During our first night we had over 2000 viewers controlling it simultaneously, it went to 3000 the next night, so we knew we had something big in our hands. The community that formed in the chat was quite interesting, I don’t consume livestream content, so I don’t really know how they usually are, but I was absolutely fascinated by it. It was like watching ants getting together to form a bridge, the commands were executed in arrival order, and there was latency because of the video stream of course, but while they couldn’t go on a straight line for more than a second, and deciding where to go on the factory was always an issue, you could tell that the collective mind did have some very strong objectives. Knocking down objects, trying to pop car tires, and more important, stabbing people in the ankles. No matter how difficult the terrain was, no matter how many drivers were on the task, they would always find the way to get to Andy or me. It was brilliant!
With the lessons learned in the factory we decided to take John the Rover to Open Sauce** and see how the concept works on a crowded event. If you’ve never heard of it, Open Sauce is the ultimate tech expo for makers and tech influencers so not only the exhibitors are very technical, but the attendees are also quite knowledgeable, and that meant having to deal with new challenges as mischievous tech enthusiast roam every hallway.

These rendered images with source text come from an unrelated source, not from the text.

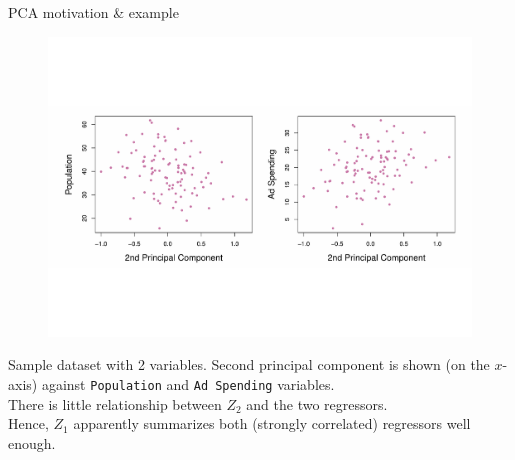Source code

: \documentclass{beamer}
\begin{document}
\begin{frame}{PCA motivation \& example}
\vspace{-2.2cm}
\begin{figure}
\includegraphics[scale=0.40]{IMG/PCAExample4.pdf}
\end{figure}
\vspace{-2cm}
\centering Sample dataset with 2 variables. Second principal component is shown (on the $x$-axis) against \texttt{Population} and \texttt{Ad Spending} variables. \\There is little relationship between $Z_2$ and the two regressors. \\Hence, $Z_1$ apparently summarizes both (strongly correlated) regressors well enough. 
\end{frame}
\end{document}
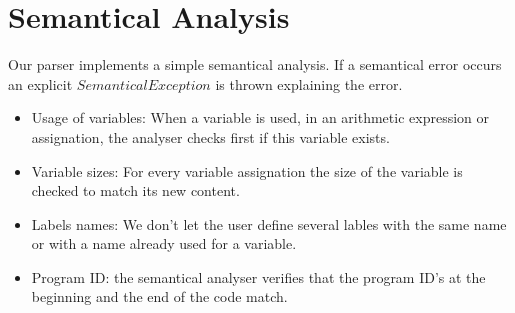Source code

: \newpage\cleardoublepage{}
\section{Semantical Analysis}

Our parser implements a simple semantical analysis. If a semantical error occurs an explicit $SemanticalException$ is thrown explaining the error.

\begin{itemize}

\item Usage of variables: When a variable is used, in an arithmetic expression or assignation, the analyser checks first if this variable exists.
\item Variable sizes: For every variable assignation the size of the variable is checked to match its new content.
\item Labels names: We don't let the user define several lables with the same name or with a name already used for a variable.
\item Program ID: the semantical analyser verifies that the program ID's at the beginning and the end of the code match.


\end {itemize}



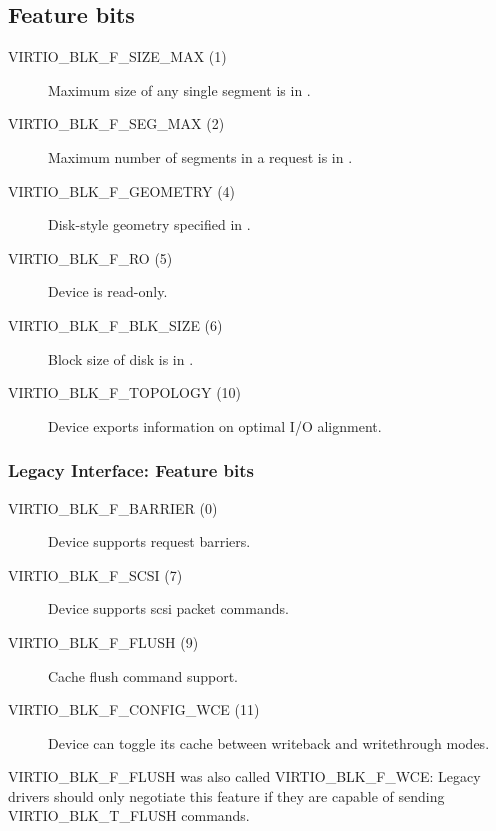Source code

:\subsection{Feature bits}\label{sec:Device Types / Block Device / Feature bits}

\begin{description}
\item[VIRTIO_BLK_F_SIZE_MAX (1)] Maximum size of any single segment is
    in .

\item[VIRTIO_BLK_F_SEG_MAX (2)] Maximum number of segments in a
    request is in .

\item[VIRTIO_BLK_F_GEOMETRY (4)] Disk-style geometry specified in
    .

\item[VIRTIO_BLK_F_RO (5)] Device is read-only.

\item[VIRTIO_BLK_F_BLK_SIZE (6)] Block size of disk is in .

\item[VIRTIO_BLK_F_TOPOLOGY (10)] Device exports information on optimal I/O
    alignment.
\end{description}

\subsubsection{Legacy Interface: Feature bits}\label{sec:Device Types / Block Device / Feature bits / Legacy Interface: Feature bits}

\begin{description}
\item[VIRTIO_BLK_F_BARRIER (0)] Device supports request barriers.

\item[VIRTIO_BLK_F_SCSI (7)] Device supports scsi packet commands.

\item[VIRTIO_BLK_F_FLUSH (9)] Cache flush command support.

\item[VIRTIO_BLK_F_CONFIG_WCE (11)] Device can toggle its cache between writeback
    and writethrough modes.
\end{description}

VIRTIO_BLK_F_FLUSH was also called VIRTIO_BLK_F_WCE: Legacy drivers
should only negotiate this feature if they are capable of sending
VIRTIO_BLK_T_FLUSH commands.


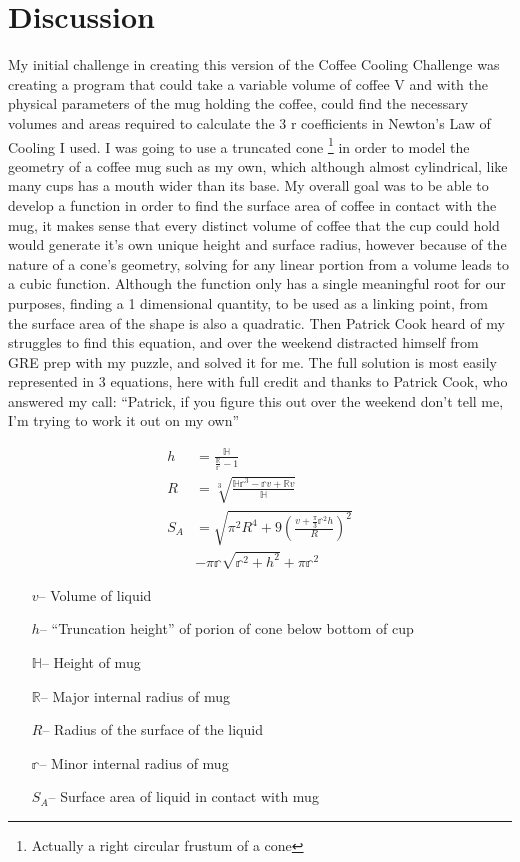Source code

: \documentclass[12pt]{article}
\begin{document}
\section{Discussion}
My initial challenge in creating this version of the Coffee Cooling Challenge was creating a program that could take a variable volume of coffee V and with the physical parameters of the mug holding the coffee, could find the necessary volumes and areas required to calculate the 3 r coefficients in Newton's Law of Cooling I used. I was going to use a truncated cone
\footnote{Actually a right circular frustum of a cone}
in order to model the geometry of a coffee mug such as my own, which although almost cylindrical, like many cups has a mouth wider than its base. My overall goal was to be able to develop a function in order to find the surface area of coffee in contact with the mug, it makes sense that every distinct volume of coffee that the cup could hold would generate it's own unique height and surface radius, however because of the nature of a cone's geometry, solving for any linear portion from a volume leads to a cubic function. Although the function only has a single meaningful root for our purposes, finding a 1 dimensional quantity, to be used as a linking point, from the surface area of the shape is also a quadratic. Then Patrick Cook heard of my struggles to find this equation, and over the weekend distracted himself from GRE prep with my puzzle, and solved it for me. The full solution is most easily represented in 3 equations, here with full credit and thanks to Patrick Cook, who answered my call: ``Patrick, if you figure this out over the weekend don't tell me, I'm trying to work it out on my own''

\begin{equation}
\begin{aligned}
h &= \frac{\mathbb{H}}{\frac{\mathbb{R}}{\mathbb{r}} - 1} \\
R &= \sqrt[3]{\frac{\mathbb{H}\mathbb{r}^3 - \mathbb{r}v + \mathbb{R}v}{\mathbb{H}}} \\
S_A &= \sqrt{\pi ^2 R^4 + 9(\frac{v + \frac{\pi}{3} \mathbb{r}^2 h}{R})^2} \\
& - \pi \mathbb{r} \sqrt{\mathbb{r}^2 + h^2} + \pi \mathbb{r}^2
\end{aligned}
\end{equation}

\begin{enumerate}
\item[$v$--] Volume of liquid
\item[$h$--] ``Truncation height'' of porion of cone below bottom of cup
\item[$\mathbb{H}$--] Height of mug
\item[$\mathbb{R}$--] Major internal radius of mug
\item[$R$--] Radius of the surface of the liquid
\item[$\mathbb{r}$--] Minor internal radius of mug
\item[$S_A$--] Surface area of liquid in contact with mug
\end{enumerate}
\end{document}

Making John hacker proof, or at least hacker resistant consumed most of my time on the days previous to the event. I hired two servers to separate the scraper from the MQTT broker, and to separate both from my own devices. The scraper ran on Azure, hidden from the rest of the world and the only communication was to my computer and to the MQTT broker that ran on a Linode that I left alone and never connected to my computer. My idea was that anyone who could intercept the messages between the rover and the broker would first have to take control of the Linode to then learn about the Azure, take control of that server and then have anything that could point to my computer. Everything was encrypted, everything used crazy long passwords, and everything was deleted the day after the expo ended. Was I being a bit paranoid? Probably, did I learn a lot about cyber security for this project? Yes!